MeI’ve been in a state these past few days. A state of self contemplation, wondering what it is that I’m doing or not doing when it comes to meeting other gay men.

For example, I’ve been working out at the same gym for the past 4 years. It’s located in downtown Vancouver and is attended by a lot of gay men. One thing I’ve noticed though is when I used to work out in the suburbs, I felt like I was a part of the gym’s community. I always knew someone at the gym and it felt friendly. This has not been the case at my new gym. Despite being predominantly gay, I’ve never felt so isolated. People don’t talk to me and I don’t feel l belong.

I don’t go to the gym to meet guys and actually think it’s such a cliche to chat up someone at the gym. However, it would be nice to see people there who I could consider friends, people I can rely on for a spot or possibly even work out with occasionally. However, after 4 years, I can count on one hand the number of people I feel comfortable talking to.
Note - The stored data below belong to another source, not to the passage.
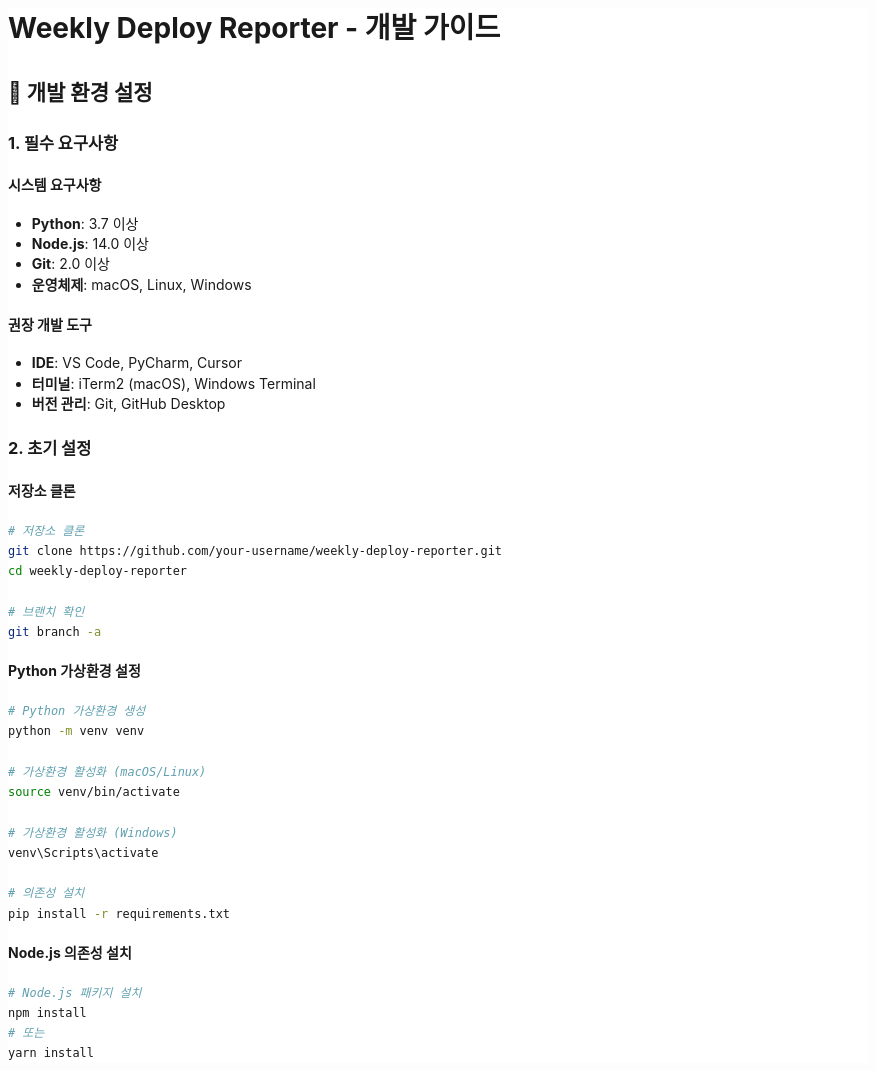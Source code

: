# Weekly Deploy Reporter - 개발 가이드

## 🚀 개발 환경 설정

### 1. 필수 요구사항

#### 시스템 요구사항
- **Python**: 3.7 이상
- **Node.js**: 14.0 이상
- **Git**: 2.0 이상
- **운영체제**: macOS, Linux, Windows

#### 권장 개발 도구
- **IDE**: VS Code, PyCharm, Cursor
- **터미널**: iTerm2 (macOS), Windows Terminal
- **버전 관리**: Git, GitHub Desktop

### 2. 초기 설정

#### 저장소 클론
```bash
# 저장소 클론
git clone https://github.com/your-username/weekly-deploy-reporter.git
cd weekly-deploy-reporter

# 브랜치 확인
git branch -a
```

#### Python 가상환경 설정
```bash
# Python 가상환경 생성
python -m venv venv

# 가상환경 활성화 (macOS/Linux)
source venv/bin/activate

# 가상환경 활성화 (Windows)
venv\Scripts\activate

# 의존성 설치
pip install -r requirements.txt
```

#### Node.js 의존성 설치
```bash
# Node.js 패키지 설치
npm install
# 또는
yarn install
```
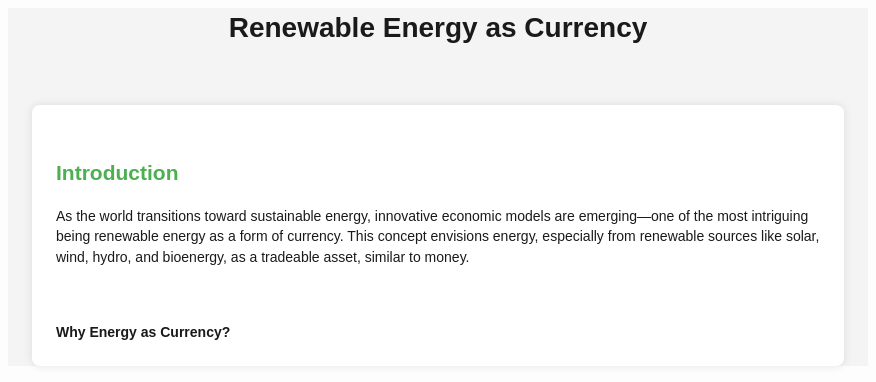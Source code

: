 <!DOCTYPE html>
<html lang="en">
<head>
   <meta charset="UTF-8">
   <meta name="viewport" content="width=device-width, initial-scale=1.5">
   <title>Renewable Energy as Currency</title>
   <style>
       body {
           font-family: Arial, sans-serif;
           margin: 0;
           padding: 0;
           background-color: #f4f4f4;
       }

       header {
           background-color: #FF7F50;
           color: white;
           padding: 12px 0;
           text-align: center;
       }

       section {
           padding: 24px;
           margin: 24px;
           background-color: white;
           border-radius: 8px;
           box-shadow: 0 0 10px rgba(0, 0, 0, 0.1);
       }

       h2 {
           color: #4CAF50;
       }

       img {
           max-width: 100%;
           height: auto;
           display: block;
           margin: 10px 0;
       }

       footer {
           text-align: center;
           padding: 10px 0;
           background-color: #4CAF50;
           color: white;
       }
   </style>
</head>
<body>
   <header>
       <h1>Renewable Energy as Currency</h1>
   </header>
   
   <section id="intro">
       <h2>Introduction</h2>
       <p>As the world transitions toward sustainable energy, innovative economic models are emerging—one of the most intriguing being renewable energy as a form of currency. This concept envisions energy, especially from renewable sources like solar, wind, hydro, and bioenergy, as a tradeable asset, similar to money.
</p><br>
<br>
<strong>Why Energy as Currency?</strong><br>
So, this has me thinking. Am I sending off some sort of vibe that says “leave me alone”, some sort of straight vibe, or am I simply not attractive to gay men? I mean, I think I’m a good looking man and have gotten a lot of attention from women. But gay men are different beasts with different motivations. Do I need to “nelly it up” for other gay men to feel comfortable around me? I hope not. I’m not sure how successful I would be.

On the flip side, I’ve been called on something lately, something I find unusual. Recently, I was disappointed by someone I met online. It turned out he faked everything about himself except his beliefs and general life characteristics. It was a random meeting on a discussion forum as opposed to a dating site. He got my attention because he seemed to have very similar moral values regarding dating and monogamy. We started an exchange and when he included a photo of himself, I was hooked. After a very friendly online chat that lasted almost 3 hours, he cut of all contact with me. Later, I learned he was using someone else’s photos and that he had lied about who he was.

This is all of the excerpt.